If you don’t believe that, put some dry ice in an empty 2-liter bottle, cap it, place the bottle where the schrapnel from the exploding bottle will not damage anything or anyone, wait about 4 hours, then listen to the cannon-like explosion. That will prove to you that even partial pressures above 100psi will not keep dry ice from sublimating (although at those pressures, it does liquefy, so it is actually boiling, not sublimating).

Wooooooo doggies! You are soooooo correct! I’ve witnessed a 2-liter CO[sub]2[/sub] “bomb” go off, and it is LOUD! The concussion hits your tummy like a punch, and the bottle basically is reduced to a sheet - unless the cap gives first, in which case it flies off hard enough to dent a car door pretty badly. :eek:

I stand corrected. Live and learn.

Will ambient humidity contribute?

With high humidity, a layer of water ice forms on the surface of dry ice. If this has any appreciable effect on the rate of sublimation, then this would introduce a considerable variable between the freezer (low humidity) and room temp (high humidity) sample.

That could be an important variable, choosybeggar. If a thick layer of ice forms on it, it will definitely slow the heat xfer rate.

And the more I think of it, even though the freezer is obviously colder than the room, relative to the dry ice it is hot air. If the fan is circulating and the dry ice isn’t covered, the “wind” of the freezer might actually sublimate the dry ice more quickly than a block on the counter, especially one with a coat of (real) ice.

I think it’s time to experiment!

The (water based) ice will slow down the sublimation.
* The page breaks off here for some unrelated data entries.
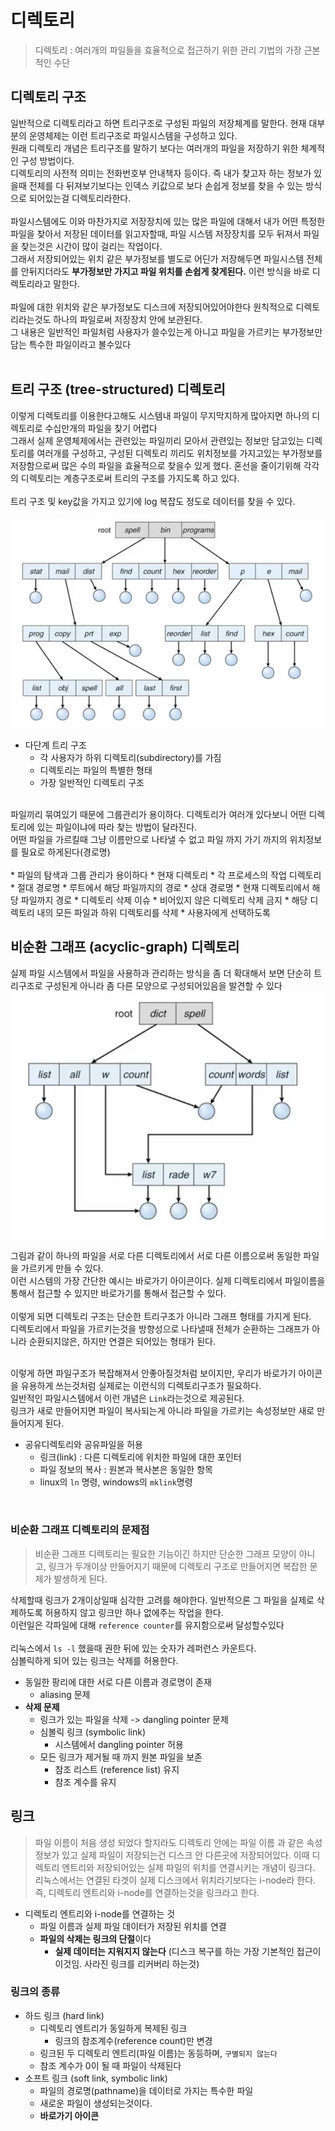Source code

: # 디렉토리
> 디렉토리 : 여러개의 파일들을 효율적으로 접근하기 위한 관리 기법의 가장 근본적인 수단

## 디렉토리 구조
일반적으로 디렉토리라고 하면 트리구조로 구성된 파일의 저장체계를 말한다. 현재 대부분의 운영체제는 이런 트리구조로 파일시스템을 구성하고 있다. <br/>
원래 디렉토리 개념은 트리구조를 말하기 보다는 여러개의 파일을 저장하기 위한 체계적인 구성 방법이다.<br/>
디렉토리의 사전적 의미는 전화번호부 안내책자 등이다. 즉 내가 찾고자 하는 정보가 있을때 전체를 다 뒤져보기보다는 인덱스 키값으로 보다 손쉽게 정보를 찾을 수 있는 방식으로 되어있는걸 디렉토리라한다.<br/>
<br/>
파일시스템에도 이와 마찬가지로 저장장치에 있는 많은 파일에 대해서 내가 어떤 특정한 파일을 찾아서 저장된 데이터를 읽고자할때, 파일 시스템 저장장치를 모두 뒤져서 파일을 찾는것은 시간이 많이 걸리는 작업이다.<br/>
그래서 저장되어있는 위치 같은 부가정보를 별도로 어딘가 저장해두면 파일시스템 전체를 안뒤지더라도 **부가정보만 가지고 파일 위치를 손쉽게 찾게된다.** 이런 방식을 바로 디렉토리라고 말한다.<br/>
<br/>
파일에 대한 위치와 같은 부가정보도 디스크에 저장되어있어야한다 원칙적으로 디렉토리라는것도 하나의 파일로써 저장장치 안에 보관된다.<br/> 
그 내용은 일반적인 파일처럼 사용자가 쓸수있는게 아니고 파일을 가르키는 부가정보만 담는 특수한 파일이라고 볼수있다
<br/>
<br/>

## 트리 구조 (tree-structured) 디렉토리
이렇게 디렉토리를 이용한다고해도 시스템내 파일이 무지막지하게 많아지면 하나의 디렉토리로 수십만개의 파일을 찾기 어렵다<br/>
그래서 실제 운영체제에서는 관련있는 파일끼리 모아서 관련있는 정보만 담고있는 디렉토리를 여러개를 구성하고, 구성된 디렉토리 끼리도 위치정보를 가지고있는 부가정보를 저장함으로써 많은 수의 파일을 효율적으로 찾을수 있게 했다.
혼선을 줄이기위해 각각의 디렉토리는 계층구조로써 트리의 구조를 가지도록 하고 있다.<br/>
<br/>
트리 구조 및 key값을 가지고 있기에 log 복잡도 정도로 데이터를 찾을 수 있다.<br/>

![tree](../images/lec7/tree.png)
* 다단계 트리 구조
  * 각 사용자가 하위 디렉토리(subdirectory)를 가짐
  * 디렉토리는 파일의 특별한 형태
  * 가장 일반적인 디렉토리 구조
  
<br/>
파일끼리 묶여있기 때문에 그룹관리가 용이하다. 디렉토리가 여러개 있다보니 어떤 디렉토리에 있는 파일이냐에 따라 찾는 방법이 달라진다.<br/>
어떤 파일을 가르킬때 그냥 이름만으로 나타낼 수 없고 파일 까지 가기 까지의 위치정보를 필요로 하게된다(경로명)<br/>
<br/>
* 파일의 탐색과 그룹 관리가 용이하다
* 현재 디렉토리
  * 각 프로세스의 작업 디렉토리
* 절대 경로명
  * 루트에서 해당 파일까지의 경로
* 상대 경로명
  * 현재 디렉토리에서 해당 파일까지 경로
* 디렉토리 삭제 이슈
  * 비어있지 않은 디렉토리 삭제 금지
  * 해당 디렉토리 내의 모든 파일과 하위 디렉토리를 삭제
  * 사용자에게 선택하도록 

<br/>

## 비순환 그래프 (acyclic-graph) 디렉토리
실제 파일 시스템에서 파일을 사용하과 관리하는 방식을 좀 더 확대해서 보면 단순히 트리구조로 구성된게 아니라 좀 다른 모양으로 구성되어있음을 발견할 수 있다 <br/>
![acylic-graph](../images/lec7/acylic.png)

그림과 같이 하나의 파일을 서로 다른 디렉토리에서 서로 다른 이름으로써 동일한 파일을 가르키게 만들 수 있다. <br/>
이런 시스템의 가장 간단한 예시는 바로가기 아이콘이다. 실제 디렉토리에서 파일이름을 통해서 접근할 수 있지만 바로가기를 통해서 접근할 수 있다.<br/>
<br/>
이렇게 되면 디렉토리 구조는 단순한 트리구조가 아니라 그래프 형태를 가지게 된다.<br/>
디렉토리에서 파일을 가르키는것을 방향성으로 나타낼때 전체가 순환하는 그래프가 아니라 순환되지않은, 하지만 연결은 되어있는 형태가 된다.<br/><br/>

이렇게 하면 파일구조가 복잡해져서 안좋아질것처럼 보이지만, 우리가 바로가기 아이콘을 유용하게 쓰는것처럼 실제로는 이런식의 디렉토리구조가 필요하다.<br/>
일반적인 파일시스템에서 이런 개념은 `Link`라는것으로 제공된다.<br/>
링크가 새로 만들어지면 파일이 복사되는게 아니라 파일을 가르키는 속성정보만 새로 만들어지게 된다.
<br/> 
* 공유디렉토리와 공유파일을 허용
  * 링크(link) : 다른 디렉토리에 위치한 파일에 대한 포인터
  * 파일 정보의 복사 : 원본과 복사본은 동일한 항목
  * linux의 `ln` 명령, windows의 `mklink`명령
  
<br/>
  
### 비순환 그래프 디렉토리의 문제점
> 비순환 그래프 디렉토리는 필요한 기능이긴 하지만 단순한 그래프 모양이 아니고, 링크가 두개이상 만들어지기 때문에 디렉토리 구조로 만들어지면 복잡한 문제가 발생하게 된다.

삭제할때 링크가 2개이상일때 심각한 고려를 해야한다. 일반적으론 그 파일을 실제로 삭제하도록 허용하지 않고 링크만 하나 없에주는 작업을 한다.<br/>
이런일은 각파일에 대해 `reference counter`를 유지함으로써 달성할수있다<br/>
<br/>
리눅스에서 `ls -l` 했을때 권한 뒤에 있는 숫자가 레퍼런스 카운트다.<br/>
심볼릭하게 되어 있는 링크는 삭제를 허용한다.

* 동일한 팡리에 대한 서로 다른 이름과 경로명이 존재
  * aliasing 문제
* **삭제 문제**
  * 링크가 있는 파일을 삭제 -> dangling pointer 문제
  * 심볼릭 링크 (symbolic link)
    * 시스템에서 dangling pointer 허용
  * 모든 링크가 제거될 때 까지 원본 파일을 보존
    * 참조 리스트 (reference list) 유지
    * 참조 계수를 유지

## 링크 
> 파일 이름이 처음 생성 되었다 할지라도 디렉토리 안에는 파일 이름 과 같은 속성정보가 있고 실제 파일이 저장되는건 디스크 안 다른곳에 저장되어있다.
> 이때 디렉토리 엔트리와 저장되어있는 실제 파일의 위치를 연결시키는 개념이 링크다.
> 리눅스에서는 연결된 타겟이 실제 디스크에서 위치라기보다는 i-node라 한다. 
> 즉, 디렉토리 엔트리와 i-node를 연결하는것을 링크라고 한다.
* 디렉토리 엔트리와 i-node를 연결하는 것
  * 파일 이름과 실제 파일 데이터가 저장된 위치를 연결
  * **파일의 삭제는 링크의 단절**이다
    * __실제 데이터는 지워지지 않는다__ (디스크 복구를 하는 가장 기본적인 접근이 이것임. 사라진 링크를 리커버리 하는것)

### 링크의 종류
* 하드 링크 (hard link)
  * 디렉토리 엔트리가 동일하게 복제된 링크
    * 링크의 참조계수(reference count)만 변경
  * 링크된 두 디렉토리 엔트리(파일 이름)는 동등하며, `구별되지 않는다`
  * 참조 계수가 0이 될 때 파일이 삭제된다
* 소프트 링크 (soft link, symbolic link)
  * 파일의 경로명(pathname)을 데이터로 가지는 특수한 파일
  * 새로운 파일이 생성되는것이다. 
  * **바로가기 아이콘**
If you try dry ice in a 2-liter bottle with water in it, the pressure shoots up very quickly, but then slows down as the dry ice gets a layer of ice on it.

End result is the same - a surprisingly percussive explosion.

Anthracite- I’ve seen a few CO2 2-liters go off. The first one I saw actually broke into lots of pieces, none bigger than 1 square inch. It was very cold outside that night, and that may have had something to do with it. The others seem to rip in half, usually through the thick part at the top, all the way down the sides, with the pieces held together with the bottom.

A college friend had one go off in his hand. It had baking soda and vinegar in it, so I don’t think it had quite the wollop (because the vinegar displaced what would have been high pressure CO2). His hand was quite swolen. And it went off indoors. I’ve never heard anything as loud as a 2-liter bottle expoding in a non-carpeted brick stairwell.